A bear’s stuffed head. A knife slipping into a fistful of spring onions. The incessant noise of fluorescent light against linoleum. These images are what propel viewers from scene to scene in Christopher Storer’s Hulu series The Bear.

Starring Jeremy Allen White as Carmen “Carmy” Berzatto, the eight-episode series follows a chef’s return to Chicago to rescue his family's floundering sandwich shop, The Original Beef, after the death of his brother. It combines both the wonderfully fast-paced montage shots of culinary shows with the subtle digs of irony so beloved in dramedies. The show creates a storyline that alternates between darkly humorous and bitterly sad. Buoyed by a frenzied popularity on social media, including many a thirst tweet about White, The Bear soon established itself as one of the most widely-acclaimed shows of 2022.

The story begins with Carmy receiving the family restaurant. Once a prestige-graced chef of the fine dining world, he must now deal with a rapidly-shrinking budget, uncompromising staff and the sober realities of grief. The Bear is a story about returning to one’s roots: Carmy cannot bear to let this restaurant die and neither can Richie, his deceased brother’s abrasive best friend, not without sacrificing key parts of their personal histories and identities. Sydney, the ambitious sous-chef that Carmy hires, also has fond memories of the sandwich shop that underlie her career aspirations. Nobody else on the staff truly understands the extent of Carmy’s genius and what it means for him to be back at the shop except for Sydney, who recognizes his credentials and questions why he has returned to a failing business.

The pressure builds with each episode, leaving the audience wondering when it will boil over. Every screaming match (of which there are many), every twitch of a rapidly-dicing knife leaves the viewer wondering how long it will take for the staff to finally crack, to relinquish what little self-control remains.

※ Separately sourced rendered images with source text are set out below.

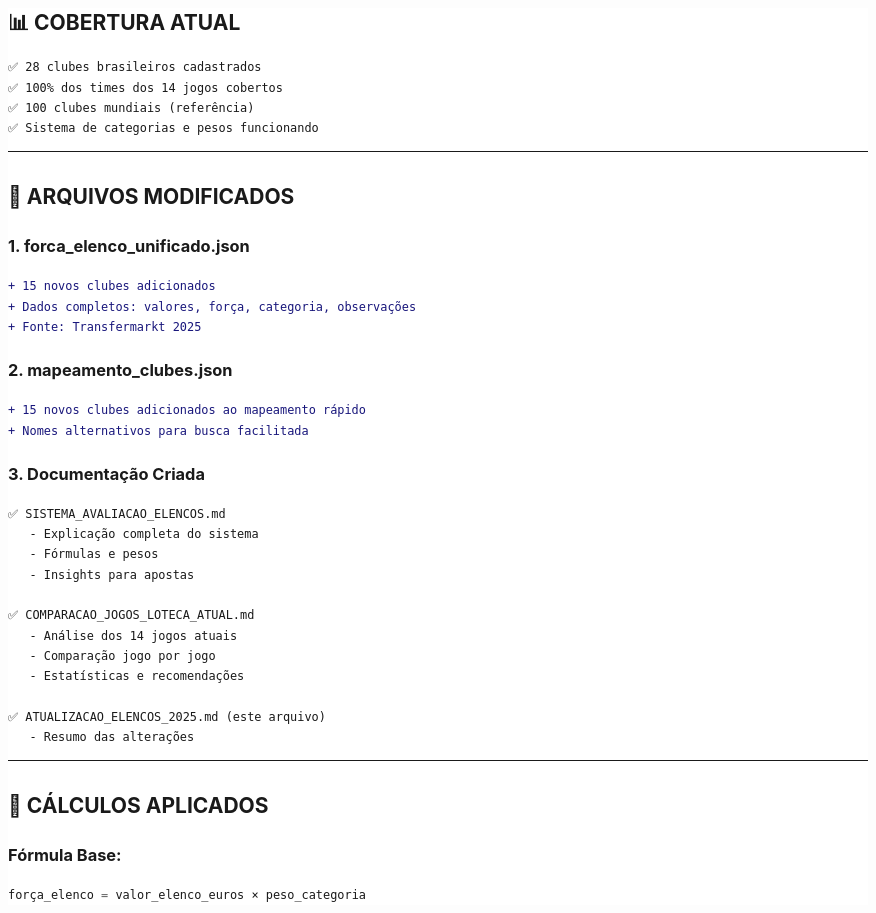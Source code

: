 ## 📊 COBERTURA ATUAL

```
✅ 28 clubes brasileiros cadastrados
✅ 100% dos times dos 14 jogos cobertos
✅ 100 clubes mundiais (referência)
✅ Sistema de categorias e pesos funcionando
```

---

## 📁 ARQUIVOS MODIFICADOS

### 1. **forca_elenco_unificado.json**
```diff
+ 15 novos clubes adicionados
+ Dados completos: valores, força, categoria, observações
+ Fonte: Transfermarkt 2025
```

### 2. **mapeamento_clubes.json**
```diff
+ 15 novos clubes adicionados ao mapeamento rápido
+ Nomes alternativos para busca facilitada
```

### 3. **Documentação Criada**
```
✅ SISTEMA_AVALIACAO_ELENCOS.md
   - Explicação completa do sistema
   - Fórmulas e pesos
   - Insights para apostas

✅ COMPARACAO_JOGOS_LOTECA_ATUAL.md
   - Análise dos 14 jogos atuais
   - Comparação jogo por jogo
   - Estatísticas e recomendações

✅ ATUALIZACAO_ELENCOS_2025.md (este arquivo)
   - Resumo das alterações
```

---

## 🧮 CÁLCULOS APLICADOS

### Fórmula Base:
```javascript
força_elenco = valor_elenco_euros × peso_categoria
```
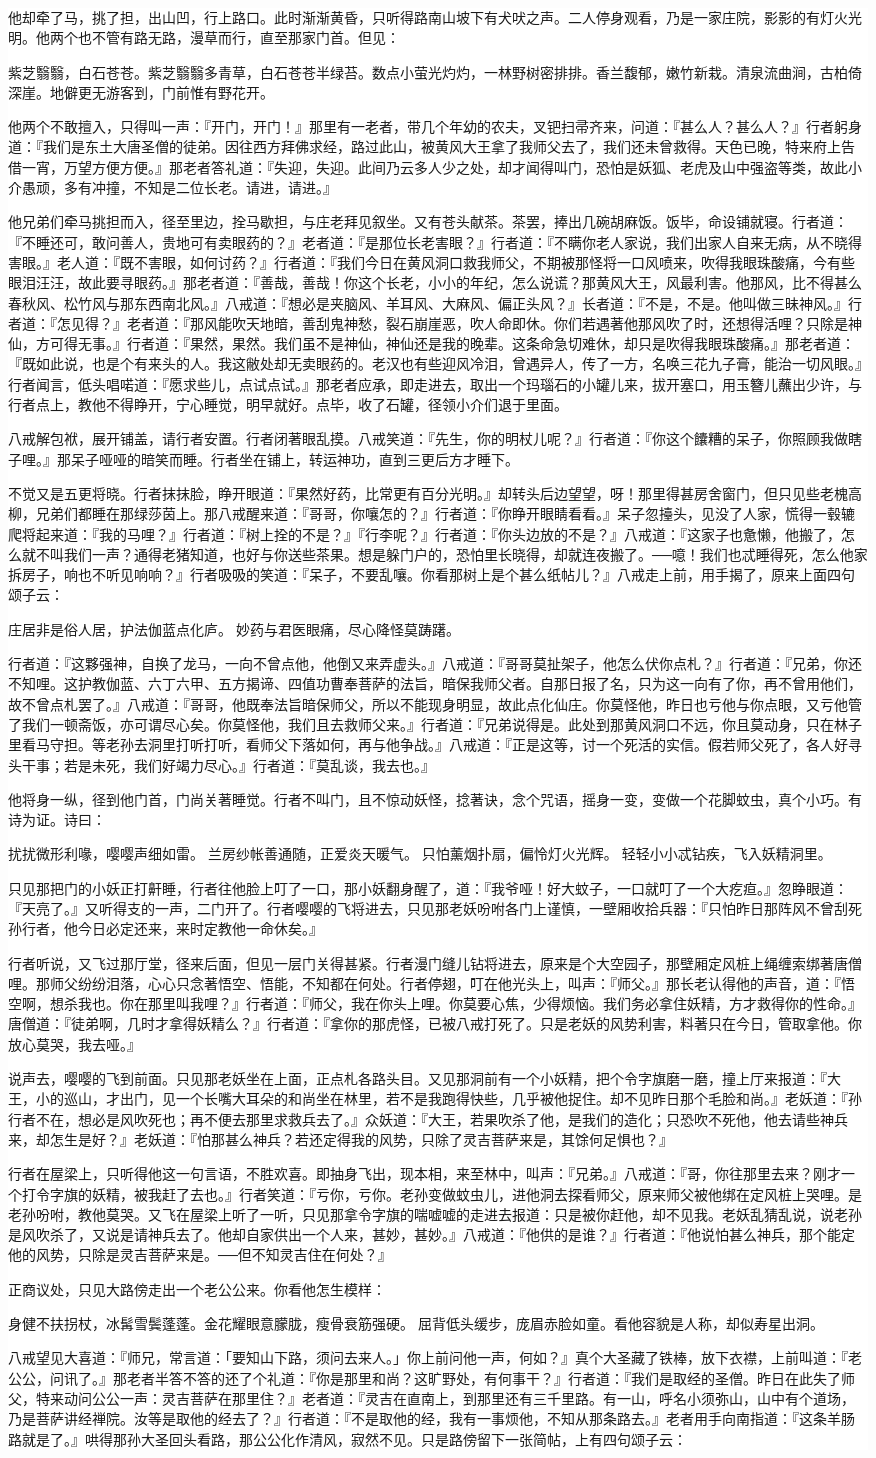 他却牵了马，挑了担，出山凹，行上路口。此时渐渐黄昏，只听得路南山坡下有犬吠之声。二人停身观看，乃是一家庄院，影影的有灯火光明。他两个也不管有路无路，漫草而行，直至那家门首。但见：

紫芝翳翳，白石苍苍。紫芝翳翳多青草，白石苍苍半绿苔。数点小萤光灼灼，一林野树密排排。香兰馥郁，嫩竹新栽。清泉流曲涧，古柏倚深崖。地僻更无游客到，门前惟有野花开。

他两个不敢擅入，只得叫一声：『开门，开门！』那里有一老者，带几个年幼的农夫，叉钯扫帚齐来，问道：『甚么人？甚么人？』行者躬身道：『我们是东土大唐圣僧的徒弟。因往西方拜佛求经，路过此山，被黄风大王拿了我师父去了，我们还未曾救得。天色已晚，特来府上告借一宵，万望方便方便。』那老者答礼道：『失迎，失迎。此间乃云多人少之处，却才闻得叫门，恐怕是妖狐、老虎及山中强盗等类，故此小介愚顽，多有冲撞，不知是二位长老。请进，请进。』

他兄弟们牵马挑担而入，径至里边，拴马歇担，与庄老拜见叙坐。又有苍头献茶。茶罢，捧出几碗胡麻饭。饭毕，命设铺就寝。行者道：『不睡还可，敢问善人，贵地可有卖眼药的？』老者道：『是那位长老害眼？』行者道：『不瞒你老人家说，我们出家人自来无病，从不晓得害眼。』老人道：『既不害眼，如何讨药？』行者道：『我们今日在黄风洞口救我师父，不期被那怪将一口风喷来，吹得我眼珠酸痛，今有些眼泪汪汪，故此要寻眼药。』那老者道：『善哉，善哉！你这个长老，小小的年纪，怎么说谎？那黄风大王，风最利害。他那风，比不得甚么春秋风、松竹风与那东西南北风。』八戒道：『想必是夹脑风、羊耳风、大麻风、偏正头风？』长者道：『不是，不是。他叫做三昧神风。』行者道：『怎见得？』老者道：『那风能吹天地暗，善刮鬼神愁，裂石崩崖恶，吹人命即休。你们若遇著他那风吹了时，还想得活哩？只除是神仙，方可得无事。』行者道：『果然，果然。我们虽不是神仙，神仙还是我的晚辈。这条命急切难休，却只是吹得我眼珠酸痛。』那老者道：『既如此说，也是个有来头的人。我这敝处却无卖眼药的。老汉也有些迎风冷泪，曾遇异人，传了一方，名唤三花九子膏，能治一切风眼。』行者闻言，低头唱喏道：『愿求些儿，点试点试。』那老者应承，即走进去，取出一个玛瑙石的小罐儿来，拔开塞口，用玉簪儿蘸出少许，与行者点上，教他不得睁开，宁心睡觉，明早就好。点毕，收了石罐，径领小介们退于里面。

八戒解包袱，展开铺盖，请行者安置。行者闭著眼乱摸。八戒笑道：『先生，你的明杖儿呢？』行者道：『你这个饢糟的呆子，你照顾我做瞎子哩。』那呆子哑哑的暗笑而睡。行者坐在铺上，转运神功，直到三更后方才睡下。

不觉又是五更将晓。行者抹抹脸，睁开眼道：『果然好药，比常更有百分光明。』却转头后边望望，呀！那里得甚房舍窗门，但只见些老槐高柳，兄弟们都睡在那绿莎茵上。那八戒醒来道：『哥哥，你嚷怎的？』行者道：『你睁开眼睛看看。』呆子忽擡头，见没了人家，慌得一毂辘爬将起来道：『我的马哩？』行者道：『树上拴的不是？』『行李呢？』行者道：『你头边放的不是？』八戒道：『这家子也惫懒，他搬了，怎么就不叫我们一声？通得老猪知道，也好与你送些茶果。想是躲门户的，恐怕里长晓得，却就连夜搬了。──噫！我们也忒睡得死，怎么他家拆房子，响也不听见响响？』行者吸吸的笑道：『呆子，不要乱嚷。你看那树上是个甚么纸帖儿？』八戒走上前，用手揭了，原来上面四句颂子云：

庄居非是俗人居，护法伽蓝点化庐。
妙药与君医眼痛，尽心降怪莫踌躇。

行者道：『这夥强神，自换了龙马，一向不曾点他，他倒又来弄虚头。』八戒道：『哥哥莫扯架子，他怎么伏你点札？』行者道：『兄弟，你还不知哩。这护教伽蓝、六丁六甲、五方揭谛、四值功曹奉菩萨的法旨，暗保我师父者。自那日报了名，只为这一向有了你，再不曾用他们，故不曾点札罢了。』八戒道：『哥哥，他既奉法旨暗保师父，所以不能现身明显，故此点化仙庄。你莫怪他，昨日也亏他与你点眼，又亏他管了我们一顿斋饭，亦可谓尽心矣。你莫怪他，我们且去救师父来。』行者道：『兄弟说得是。此处到那黄风洞口不远，你且莫动身，只在林子里看马守担。等老孙去洞里打听打听，看师父下落如何，再与他争战。』八戒道：『正是这等，讨一个死活的实信。假若师父死了，各人好寻头干事；若是未死，我们好竭力尽心。』行者道：『莫乱谈，我去也。』

他将身一纵，径到他门首，门尚关著睡觉。行者不叫门，且不惊动妖怪，捻著诀，念个咒语，摇身一变，变做一个花脚蚊虫，真个小巧。有诗为证。诗曰：

扰扰微形利喙，嘤嘤声细如雷。
兰房纱帐善通随，正爱炎天暖气。
只怕薰烟扑扇，偏怜灯火光辉。
轻轻小小忒钻疾，飞入妖精洞里。

只见那把门的小妖正打鼾睡，行者往他脸上叮了一口，那小妖翻身醒了，道：『我爷哑！好大蚊子，一口就叮了一个大疙疸。』忽睁眼道：『天亮了。』又听得支的一声，二门开了。行者嘤嘤的飞将进去，只见那老妖吩咐各门上谨慎，一壁厢收拾兵器：『只怕昨日那阵风不曾刮死孙行者，他今日必定还来，来时定教他一命休矣。』

行者听说，又飞过那厅堂，径来后面，但见一层门关得甚紧。行者漫门缝儿钻将进去，原来是个大空园子，那壁厢定风桩上绳缠索绑著唐僧哩。那师父纷纷泪落，心心只念著悟空、悟能，不知都在何处。行者停翅，叮在他光头上，叫声：『师父。』那长老认得他的声音，道：『悟空啊，想杀我也。你在那里叫我哩？』行者道：『师父，我在你头上哩。你莫要心焦，少得烦恼。我们务必拿住妖精，方才救得你的性命。』唐僧道：『徒弟啊，几时才拿得妖精么？』行者道：『拿你的那虎怪，已被八戒打死了。只是老妖的风势利害，料著只在今日，管取拿他。你放心莫哭，我去哑。』

说声去，嘤嘤的飞到前面。只见那老妖坐在上面，正点札各路头目。又见那洞前有一个小妖精，把个令字旗磨一磨，撞上厅来报道：『大王，小的巡山，才出门，见一个长嘴大耳朵的和尚坐在林里，若不是我跑得快些，几乎被他捉住。却不见昨日那个毛脸和尚。』老妖道：『孙行者不在，想必是风吹死也；再不便去那里求救兵去了。』众妖道：『大王，若果吹杀了他，是我们的造化；只恐吹不死他，他去请些神兵来，却怎生是好？』老妖道：『怕那甚么神兵？若还定得我的风势，只除了灵吉菩萨来是，其馀何足惧也？』

行者在屋梁上，只听得他这一句言语，不胜欢喜。即抽身飞出，现本相，来至林中，叫声：『兄弟。』八戒道：『哥，你往那里去来？刚才一个打令字旗的妖精，被我赶了去也。』行者笑道：『亏你，亏你。老孙变做蚊虫儿，进他洞去探看师父，原来师父被他绑在定风桩上哭哩。是老孙吩咐，教他莫哭。又飞在屋梁上听了一听，只见那拿令字旗的喘嘘嘘的走进去报道：只是被你赶他，却不见我。老妖乱猜乱说，说老孙是风吹杀了，又说是请神兵去了。他却自家供出一个人来，甚妙，甚妙。』八戒道：『他供的是谁？』行者道：『他说怕甚么神兵，那个能定他的风势，只除是灵吉菩萨来是。──但不知灵吉住在何处？』

正商议处，只见大路傍走出一个老公公来。你看他怎生模样：

身健不扶拐杖，冰髯雪鬓蓬蓬。金花耀眼意朦胧，瘦骨衰筋强硬。
屈背低头缓步，庞眉赤脸如童。看他容貌是人称，却似寿星出洞。

八戒望见大喜道：『师兄，常言道：「要知山下路，须问去来人。」你上前问他一声，何如？』真个大圣藏了铁棒，放下衣襟，上前叫道：『老公公，问讯了。』那老者半答不答的还了个礼道：『你是那里和尚？这旷野处，有何事干？』行者道：『我们是取经的圣僧。昨日在此失了师父，特来动问公公一声：灵吉菩萨在那里住？』老者道：『灵吉在直南上，到那里还有三千里路。有一山，呼名小须弥山，山中有个道场，乃是菩萨讲经禅院。汝等是取他的经去了？』行者道：『不是取他的经，我有一事烦他，不知从那条路去。』老者用手向南指道：『这条羊肠路就是了。』哄得那孙大圣回头看路，那公公化作清风，寂然不见。只是路傍留下一张简帖，上有四句颂子云：
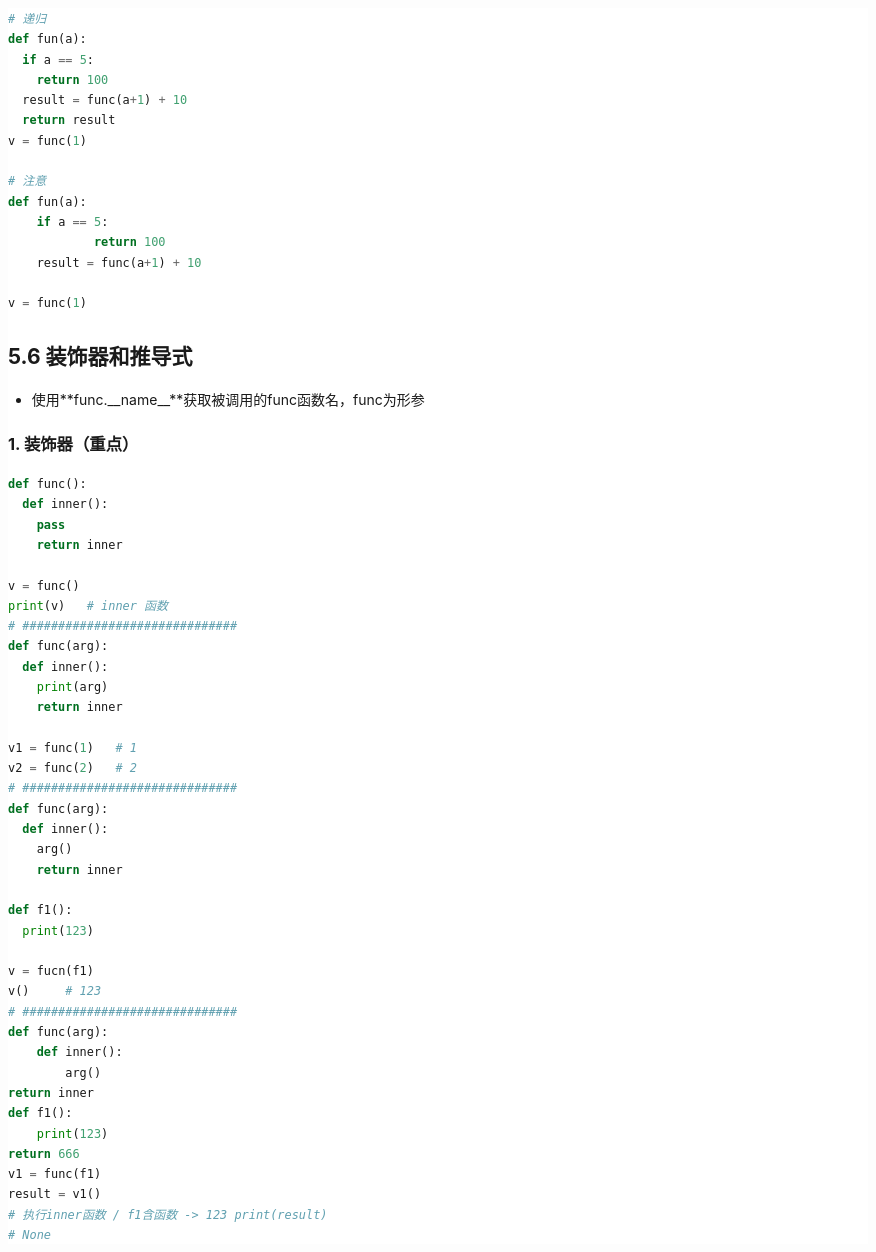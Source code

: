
 ```python
# 递归
def fun(a):
  if a == 5:
    return 100
  result = func(a+1) + 10
  return result
v = func(1)

# 注意
def fun(a):
  	if a == 5:
    		return 100
  	result = func(a+1) + 10

v = func(1)
```



## 5.6 装饰器和推导式

- 使用**func._\_name__**获取被调用的func函数名，func为形参

### 1. 装饰器（重点）

```python
def func():
  def inner():
    pass 
 	return inner

v = func()
print(v)   # inner 函数
# ##############################
def func(arg):
  def inner():
    print(arg) 
 	return inner

v1 = func(1)   # 1
v2 = func(2)   # 2
# ##############################
def func(arg):
  def inner():
    arg()
 	return inner

def f1():
  print(123)
  
v = fucn(f1)
v()		# 123
# ##############################
def func(arg):
    def inner():
        arg()
return inner
def f1():
    print(123)
return 666
v1 = func(f1)
result = v1() 
# 执行inner函数 / f1含函数 -> 123 print(result) 	
# None
```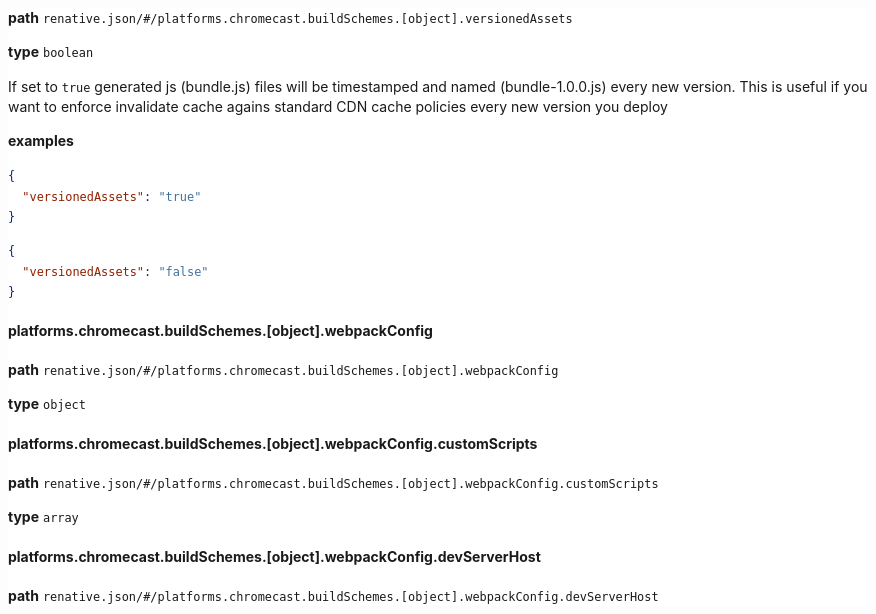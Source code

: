**path**
`renative.json/#/platforms.chromecast.buildSchemes.[object].versionedAssets`

**type** `boolean`

If set to `true` generated js (bundle.js) files will be timestamped and named (bundle-1.0.0.js) every new version. This is useful if you want to enforce invalidate cache agains standard CDN cache policies every new version you deploy

**examples**


```json
{
  "versionedAssets": "true"
}
```



```json
{
  "versionedAssets": "false"
}
```







#### platforms.chromecast.buildSchemes.[object].webpackConfig

**path**
`renative.json/#/platforms.chromecast.buildSchemes.[object].webpackConfig`

**type** `object`







#### platforms.chromecast.buildSchemes.[object].webpackConfig.customScripts

**path**
`renative.json/#/platforms.chromecast.buildSchemes.[object].webpackConfig.customScripts`

**type** `array`








#### platforms.chromecast.buildSchemes.[object].webpackConfig.devServerHost

**path**
`renative.json/#/platforms.chromecast.buildSchemes.[object].webpackConfig.devServerHost`
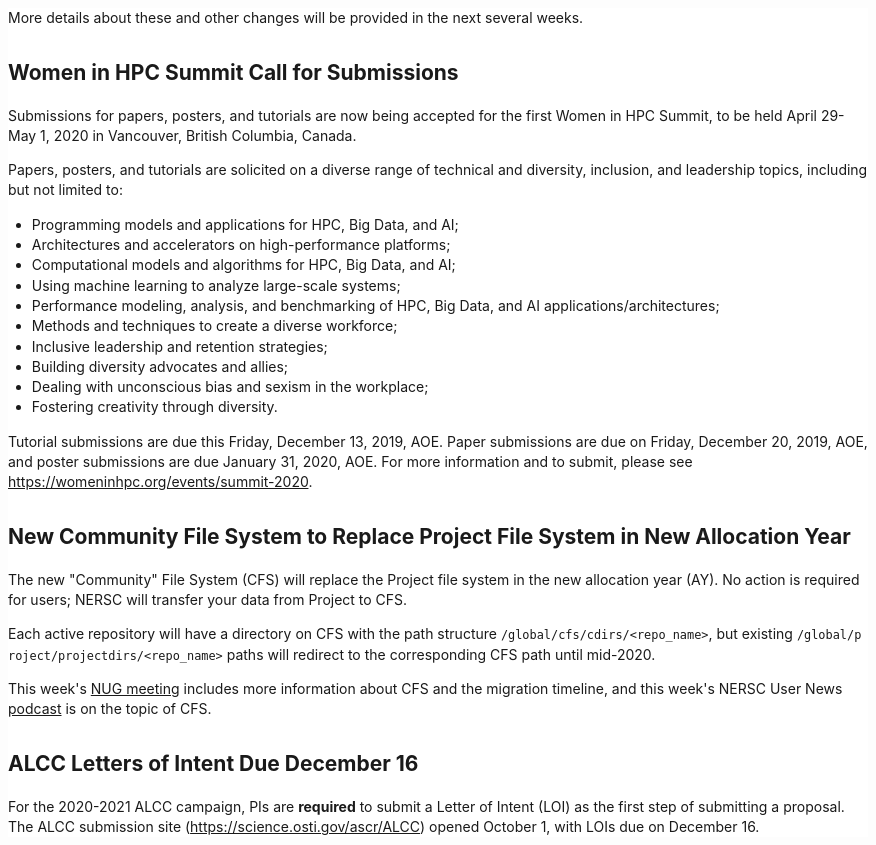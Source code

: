 More details about these and other changes will be provided in the next several
weeks.


## Women in HPC Summit Call for Submissions <a name="whpc"/></a> ##

Submissions for papers, posters, and tutorials are now being accepted for the
first Women in HPC Summit, to be held April 29-May 1, 2020 in Vancouver, British
Columbia, Canada.

Papers, posters, and tutorials are solicited on a diverse range of technical and
diversity, inclusion, and leadership topics, including but not limited to:
- Programming models and applications for HPC, Big Data, and AI;
- Architectures and accelerators on high-performance platforms;
- Computational models and algorithms for HPC, Big Data, and AI;
- Using machine learning to analyze large-scale systems;
- Performance modeling, analysis, and benchmarking of HPC, Big Data, and AI
applications/architectures;
- Methods and techniques to create a diverse workforce;
- Inclusive leadership and retention strategies;
- Building diversity advocates and allies;
- Dealing with unconscious bias and sexism in the workplace;
- Fostering creativity through diversity.

Tutorial submissions are due this Friday, December 13, 2019, AOE. Paper
submissions are due on Friday, December 20, 2019, AOE, and poster submissions
are due January 31, 2020, AOE. For more information and to submit, please see
<https://womeninhpc.org/events/summit-2020>.


## New Community File System to Replace Project File System in New Allocation Year <a name="cfs"/></a> ##

The new "Community" File System (CFS) will replace the Project file system in
the new allocation year (AY). No action is required for users; NERSC will
transfer your data from Project to CFS.

Each active repository will have a directory on CFS with the path structure
`/global/cfs/cdirs/<repo_name>`, but existing 
`/global/project/projectdirs/<repo_name>` paths will redirect to the
corresponding CFS path until mid-2020.

This week's [NUG meeting](https://www.nersc.gov/users/NUG/teleconferences/nug-webinar-dec-12-2019/)
includes more information about CFS and the migration timeline, and this week's
NERSC User News [podcast](https://anchor.fm/nersc-news/episodes/Community-File-System-Kristy-Kallback-Rose--Greg-Butler--and-Ravi-Cheema-Interview-e9d88q/a-a149hf5) 
is on the topic of CFS.


## ALCC Letters of Intent Due December 16 <a name="alcc"/></a> ##

For the 2020-2021 ALCC campaign, PIs are **required** to submit a Letter of 
Intent (LOI) as the first step of submitting a proposal. The ALCC submission 
site (<https://science.osti.gov/ascr/ALCC>) opened October 1,
with LOIs due on December 16.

The second episode, “Hands,” introduces the viewer to Carmy’s traumatic, if prestigious, experience in the kitchens of an NYC establishment. There, the chef was abusive, emotionless and devoid of the passion one would expect of a cook. The camera focuses on the pristine, porcelain-white environment that Carmy works in, then transitions to the grimey interior of The Original Beef, complete with greasy paper-wrapped sandwiches. In this setting, Carmy screams at his own staff amidst the chaos of the kitchen. What The Bear does so beautifully is making you hate each and every character during moments like these. As much as you love and sympathize with them, you also understand that they are deeply-flawed people – not the perfect storybook characters that so many shows seem to sport.

Another episode of note – this time, the penultimate “Review” – consists of a singular shot, tracking each character from one unbearably tense scene to another. This stroke of cinematographic genius only accentuates the show’s proximity to its boiling point. The hurried movements, punctuated with periodic swearing and kitchen accidents, leave you uncomfortable and unsure of just when the already-strained bubbles will finally burst. But what’s interesting about this episode is that it starts with a radio playing Sufjan Stevens’ iconic song “Chicago” over a montage of the city. Guitar riffs and Stevens’ iconically-ethereal lyrics float over the dark machinery of the "L" train, the distant sirens on Carmy’s commute to work.

“I fell in love again / All things go, all things go,” Stevens sings. Really, at the heart of The Bear is a show about falling in love with the right things again, about reclaiming passions for yourself. It’s about having room for growth and taking advantage of it, letting true passion have the space to flourish. It's a show that allows a pastry chef time to match the glazes of his donuts with Pantone color swatches. Even Richie’s story, arguably one of the most irritating parts of his already antagonistic character, is telling of his desperation to entertain, to be liked by being the life of the party.

The Bear is a study of the unlovable: characters, environments, values. It’s difficult to watch Carmy and his staff turn on each other and succumb to pressure-cooker environments, but you can’t help but follow every prickly interaction, every charged kitchen montage. And at the end of these eight, all-too-short episodes, you’ll want to cry over a Chicago Italian beef sandwich.